§ **LISTED ENTRIES**
━━━━━━━━

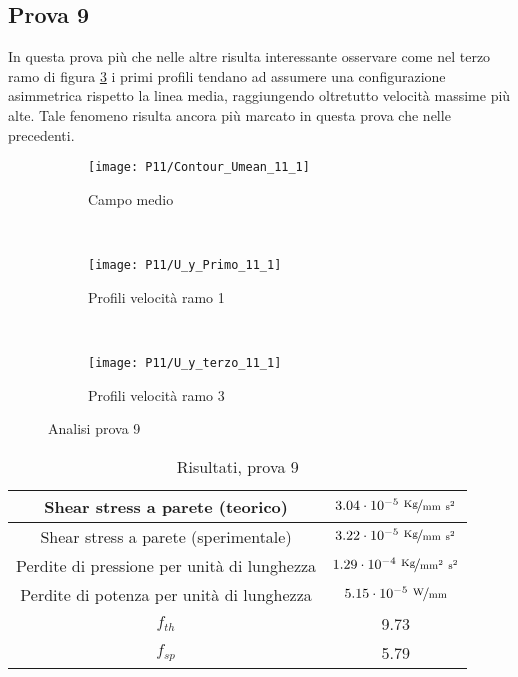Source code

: \documentclass{article} %
\begin{document}
\subsection{Prova 9}
In questa prova più che nelle altre risulta interessante osservare come nel terzo ramo di figura \ref{fig:U3_y9} i primi profili tendano ad assumere una configurazione asimmetrica rispetto la linea media, raggiungendo oltretutto velocità massime più alte. Tale fenomeno risulta ancora più marcato in questa prova che nelle precedenti.
\begin{figure}[h]
	\centering
	\begin{subfigure}{0.29\textwidth}
		\texttt{[image: P11/Contour\_Umean\_11\_1]}
		\caption{Campo medio}
		\label{fig:MEAN_U9}
	\end{subfigure} ~ 
	\begin{subfigure}{0.29\textwidth}
		\texttt{[image: P11/U\_y\_Primo\_11\_1]}
		\caption{Profili velocità ramo 1}
		\label{fig:U1_y9}
	\end{subfigure} ~  
	\begin{subfigure}{0.29\textwidth}
		\texttt{[image: P11/U\_y\_terzo\_11\_1]}
		\caption{Profili velocità ramo 3}
		\label{fig:U3_y9}	
	\end{subfigure}  
	\caption{Analisi prova 9}
	\label{fig:9}
\end{figure}

\begin{table}[ht!]
	\centering
	\setlength \extrarowheight{3pt}
	\begin{tabular}{|c|c|}
		\hline
		Shear stress a parete (teorico) & $3.04 \cdot 10^{-5}\ \nicefrac{\rm Kg}{\rm mm\ s^2}$ \\ 
		\hline 
		Shear stress a parete (sperimentale) & $3.22 \cdot 10^{-5}\ \nicefrac{\rm Kg}{\rm mm\ s^2}$ \\ 
		\hline 
		Perdite di pressione per unità di lunghezza & $1.29 \cdot 10^{-4}\ \nicefrac{\rm Kg}{\rm mm^2\ s^2}$ \\ %
		\hline 
		Perdite di potenza per unità di lunghezza & $5.15 \cdot 10^{-5}\ \nicefrac{\rm W}{\rm mm}$ \\ 
		\hline 
		$f_{th}$ & 9.73 \\ 
		\hline 
		$f_{sp}$ & 5.79 \\ 
		\hline 
	\end{tabular}
	\caption{Risultati, prova 9}
	\label{tab:A9}
\end{table}
\end{document}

━━━━━━━━

§ **WORK TASK**
Could you give the material again exactly as it stands, omitting any image?

§ **ANSWER BOX**
Source code

: \documentclass{article} %
\begin{document}
\subsection{Prova 9}
In questa prova più che nelle altre risulta interessante osservare come nel terzo ramo di figura \ref{fig:U3_y9} i primi profili tendano ad assumere una configurazione asimmetrica rispetto la linea media, raggiungendo oltretutto velocità massime più alte. Tale fenomeno risulta ancora più marcato in questa prova che nelle precedenti.
\begin{figure}[h]
	\centering
	\begin{subfigure}{0.29\textwidth}
		\texttt{[image: P11/Contour\_Umean\_11\_1]}
		\caption{Campo medio}
		\label{fig:MEAN_U9}
	\end{subfigure} ~ 
	\begin{subfigure}{0.29\textwidth}
		\texttt{[image: P11/U\_y\_Primo\_11\_1]}
		\caption{Profili velocità ramo 1}
		\label{fig:U1_y9}
	\end{subfigure} ~  
	\begin{subfigure}{0.29\textwidth}
		\texttt{[image: P11/U\_y\_terzo\_11\_1]}
		\caption{Profili velocità ramo 3}
		\label{fig:U3_y9}	
	\end{subfigure}  
	\caption{Analisi prova 9}
	\label{fig:9}
\end{figure}

\begin{table}[ht!]
	\centering
	\setlength \extrarowheight{3pt}
	\begin{tabular}{|c|c|}
		\hline
		Shear stress a parete (teorico) & $3.04 \cdot 10^{-5}\ \nicefrac{\rm Kg}{\rm mm\ s^2}$ \\ 
		\hline 
		Shear stress a parete (sperimentale) & $3.22 \cdot 10^{-5}\ \nicefrac{\rm Kg}{\rm mm\ s^2}$ \\ 
		\hline 
		Perdite di pressione per unità di lunghezza & $1.29 \cdot 10^{-4}\ \nicefrac{\rm Kg}{\rm mm^2\ s^2}$ \\ %
		\hline 
		Perdite di potenza per unità di lunghezza & $5.15 \cdot 10^{-5}\ \nicefrac{\rm W}{\rm mm}$ \\ 
		\hline 
		$f_{th}$ & 9.73 \\ 
		\hline 
		$f_{sp}$ & 5.79 \\ 
		\hline 
	\end{tabular}
	\caption{Risultati, prova 9}
	\label{tab:A9}
\end{table}
\end{document}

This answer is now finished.